Friday is a ""combat courier in a quasi-military organization", traveling across the globe and to some of the near-Earth space colonies."..."Friday travels through the California Confederacy, the Lone Star Republic...and the Chicago Imperium as she attempts to reach her headquarters."
Well, ol' Bob had a lot of fun describing a California Republic, er, Confederacy of the future (no, he didn't go there--it was just a name). The Governor is some old guy who wore a war bonnet, f'rinstance, and "Lottery Day" is a national holiday. People roll dice with cops to see if they're really going to get that traffic ticket. It was one of the lighter chapters in the book, and Heinlein played it for laughs. I enjoyed it and imagine people not from California would enjoy it even more. Anyways, Friday happens to win the big jackpot on Lottery Day (a lot of Heinlein's books work best when the protagonists are independently wealthy). It's a big scene and the entire population breathlessly awaits the televised results. When she wins she gets the great honor of being presented with the winnings by the Governor in front of the cameras (contraindicated for a combat courier). Shenanigans ensue. More stuff like that, then the story moves along.

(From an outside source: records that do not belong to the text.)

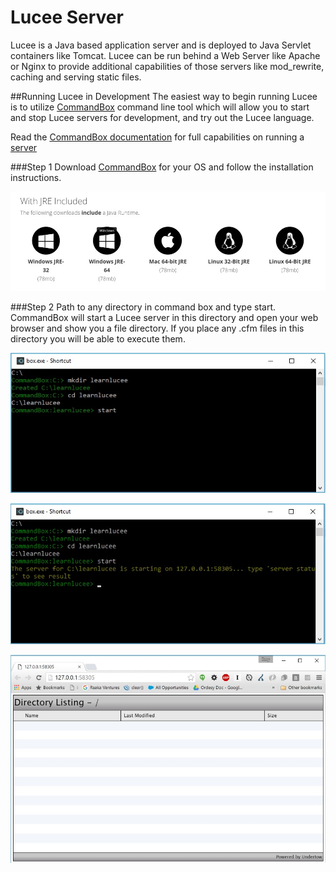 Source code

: # Lucee Server

Lucee is a Java based application server and is deployed to Java Servlet containers like Tomcat. Lucee can be run behind a Web Server like Apache or Nginx to provide additional capabilities of those servers like mod_rewrite, caching and serving static files.

##Running Lucee in Development
The easiest way to begin running Lucee is to utilize [CommandBox](https://www.ortussolutions.com/products/commandbox) command line tool which will allow you to start and stop Lucee servers for development, and try out the Lucee language. 

Read the [CommandBox documentation](http://commandbox.ortusbooks.com/content/) for full capabilities on running a [server](https://ortus.gitbooks.io/commandbox-documentation/content/embedded_server/embedded_server.html)

###Step 1
Download [CommandBox](https://www.ortussolutions.com/products/commandbox) for your OS and follow the installation instructions.

![](commandbox-download.jpg)

###Step 2
Path to any directory in command box and type start. CommandBox will start a Lucee server in this directory and open your web browser and show you a file directory. If you place any .cfm files in this directory you will be able to execute them. 

![](commandbox-start.jpg)

![](commandbox-started.jpg)

![](commandbox-directory.jpg)





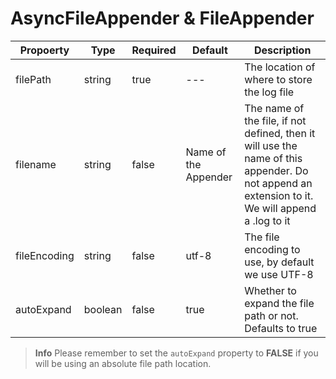 # AsyncFileAppender & FileAppender

|Propoerty|Type|Required|Default|Description|
|--|--|--|--|--|
|filePath |string |true|---|The location of where to store the log file |
|filename |string |false |Name of the Appender |The name of the file, if not defined, then it will use the name of this appender. Do not append an extension to it. We will append a .log to it |
|fileEncoding|string |false |utf-8 |The file encoding to use, by default we use UTF-8 |
|autoExpand |boolean |false |true|Whether to expand the file path or not. Defaults to true |


> **Info** Please remember to set the `autoExpand` property to **FALSE** if you will be using an absolute file path location.
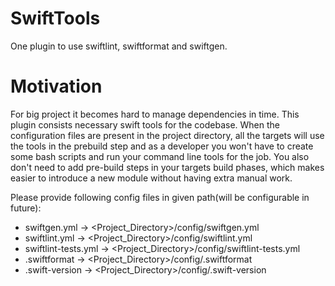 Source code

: # SwiftTools

One plugin to use swiftlint, swiftformat and swiftgen.

# Motivation

For big project it becomes hard to manage dependencies in time. This plugin consists necessary swift tools for the codebase. When the configuration files are present in the project directory, all the targets will use the tools in the prebuild step and as a developer you won't have to create some bash scripts and run your command line tools for the job. You also don't need to add pre-build steps in your targets build phases, which makes easier to introduce a new module without having extra manual work.

Please provide following config files in given path(will be configurable in future):

- swiftgen.yml -> <Project_Directory>/config/swiftgen.yml
- swiftlint.yml -> <Project_Directory>/config/swiftlint.yml
- swiftlint-tests.yml -> <Project_Directory>/config/swiftlint-tests.yml
- .swiftformat -> <Project_Directory>/config/.swiftformat
- .swift-version -> <Project_Directory>/config/.swift-version
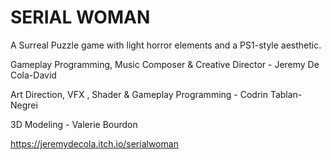 # SERIAL WOMAN

A Surreal Puzzle game with light horror elements and a PS1-style aesthetic.

Gameplay Programming, Music Composer & Creative Director - Jeremy De Cola-David

Art Direction, VFX , Shader & Gameplay Programming - Codrin Tablan-Negrei 

3D Modeling - Valerie Bourdon

https://jeremydecola.itch.io/serialwoman
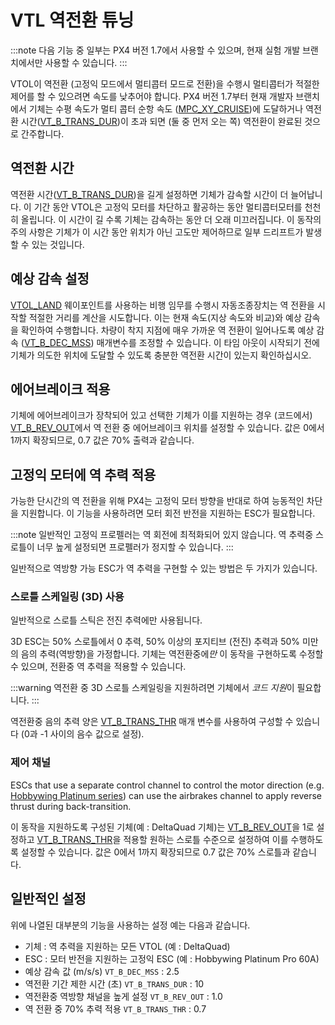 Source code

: # VTL 역전환 튜닝

:::note
다음 기능 중 일부는 PX4 버전 1.7에서 사용할 수 있으며, 현재 실험 개발 브랜치에서만 사용할 수 있습니다.
:::

VTOL이 역전환 (고정익 모드에서 멀티콥터 모드로 전환)을 수행시 멀티콥터가 적절한 제어를 할 수 있으려면 속도를 낮추어야 합니다. PX4 버전 1.7부터 현재 개발자 브랜치에서 기체는 수평 속도가 멀티 콥터 순항 속도 ([MPC_XY_CRUISE](../advanced_config/parameter_reference.md#MPC_XY_CRUISE))에 도달하거나 역전환 시간([VT_B_TRANS_DUR](../advanced_config/parameter_reference.md#VT_B_TRANS_DUR))이 초과 되면 (둘 중 먼저 오는 쪽) 역전환이 완료된 것으로 간주합니다.

## 역전환 시간

역전환 시간([VT_B_TRANS_DUR](../advanced_config/parameter_reference.md#VT_B_TRANS_DUR))을 길게 설정하면 기체가 감속할 시간이 더 늘어납니다. 이 기간 동안 VTOL은 고정익 모터를 차단하고 활공하는 동안 멀티콥터모터를 천천히 올립니다. 이 시간이 길 수록 기체는 감속하는 동안 더 오래 미끄러집니다. 이 동작의 주의 사항은 기체가 이 시간 동안 위치가 아닌 고도만 제어하므로 일부 드리프트가 발생할 수 있는 것입니다.

## 예상 감속 설정

[VTOL_LAND](https://mavlink.io/en/messages/common.html#MAV_CMD_NAV_VTOL_LAND) 웨이포인트를 사용하는 비행 임무를 수행시 자동조종장치는 역 전환을 시작할 적절한 거리를 계산을 시도합니다. 이는 현재 속도(지상 속도와 비교)와 예상 감속을 확인하여 수행합니다. 차량이 착지 지점에 매우 가까운 역 전환이 일어나도록 예상 감속 ([VT_B_DEC_MSS](../advanced_config/parameter_reference.md#VT_B_DEC_MSS)) 매개변수를 조정할 수 있습니다. 이 타임 아웃이 시작되기 전에 기체가 의도한 위치에 도달할 수 있도록 충분한 역전환 시간이 있는지 확인하십시오.

## 에어브레이크 적용

기체에 에어브레이크가 장착되어 있고 선택한 기체가 이를 지원하는 경우 (코드에서) [VT_B_REV_OUT](../advanced_config/parameter_reference.md#VT_B_REV_OUT)에서 역 전환 중 에어브레이크 위치를 설정할 수 있습니다. 값은 0에서 1까지 확장되므로, 0.7 값은 70% 출력과 같습니다.

## 고정익 모터에 역 추력 적용 

가능한 단시간의 역 전환을 위해 PX4는 고정익 모터 방향을 반대로 하여 능동적인 차단을 지원합니다. 이 기능을 사용하려면 모터 회전 반전을 지원하는 ESC가 필요합니다.

:::note
일반적인 고정익 프로펠러는 역 회전에 최적화되어 있지 않습니다. 역 추력중 스로틀이 너무 높게 설정되면 프로펠러가 정지할 수 있습니다.
:::

일반적으로 역방향 가능 ESC가 역 추력을 구현할 수 있는 방법은 두 가지가 있습니다.

### 스로틀 스케일링 (3D) 사용

일반적으로 스로틀 스틱은 전진 추력에만 사용됩니다.

3D ESC는 50% 스로틀에서 0 추력, 50% 이상의 포지티브 (전진) 추력과 50% 미만의 음의 추력(역방향)을 가정합니다. 기체는 역전환중에*만* 이 동작을 구현하도록 수정할 수 있으며, 전환중 역 추력을 적용할 수 있습니다.

:::warning
역전환 중 3D 스로틀 스케일링을 지원하려면 기체에서 *코드 지원*이 필요합니다.
:::

역전환중 음의 추력 양은 [VT_B_TRANS_THR](../advanced_config/parameter_reference.md#VT_B_TRANS_THR) 매개 변수를 사용하여 구성할 수 있습니다 (0과 -1 사이의 음수 값으로 설정).

### 제어 채널

ESCs that use a separate control channel to control the motor direction (e.g. [Hobbywing Platinum series](https://www.hobbywing.com/category.php?id=76&filter_attr=.0)) can use the airbrakes channel to apply reverse thrust during back-transition.

이 동작을 지원하도록 구성된 기체(예 : DeltaQuad 기체)는 [VT_B_REV_OUT](../advanced_config/parameter_reference.md#VT_B_REV_OUT)을 1로 설정하고 [VT_B_TRANS_THR](../advanced_config/parameter_reference.md#VT_B_TRANS_THR)을 적용할 원하는 스로틀 수준으로 설정하여 이를 수행하도록 설정할 수 있습니다. 값은 0에서 1까지 확장되므로 0.7 값은 70% 스로틀과 같습니다.

## 일반적인 설정

위에 나열된 대부분의 기능을 사용하는 설정 예는 다음과 같습니다.

- 기체 : 역 추력을 지원하는 모든 VTOL (예 : DeltaQuad)
- ESC : 모터 반전을 지원하는 고정익 ESC (예 : Hobbywing Platinum Pro 60A)
- 예상 감속 값 (m/s/s) `VT_B_DEC_MSS` : 2.5
- 역전환 기간 제한 시간 (초) `VT_B_TRANS_DUR` : 10
- 역전환중 역방향 채널을 높게 설정 `VT_B_REV_OUT` : 1.0
- 역 전환 중 70% 추력 적용 `VT_B_TRANS_THR` : 0.7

Ok, so that's the relevant bit. I'll close with this: The book got several awards nods and was a fun read. One critical viewer had this to say, "Heinlein's ability to write a sentence that makes you want to read the next sentence remains unparalleled...Every sentence and every paragraph and page and chapter lead on to the next, but it's just one thing after another, there's no real connection going on. It has no plot, it's a set of incidents that look as if they're going somewhere and don't ever resolve, just stop." Frankly that's one of the things I liked about it. While not a stream of consciousness work like perhaps Vonnegut would do (which would have the same criticisms), it was an adventure story dealing with the random hits of an impersonal universe whose only "plot" is to eventually kill you.
I expect better from Slashdot (Score:2)
Why are there so many comments against this?
This is not gambling advertising. This is actually useful information, often more useful than the news articles themselves.
If you think Polymarket odds are wrong, what is it? Are you the smartest person in the world? Otherwise, why has nobody else decided to outsmart the market and bet in accordance with how they are wrong? Of course not. That is silly.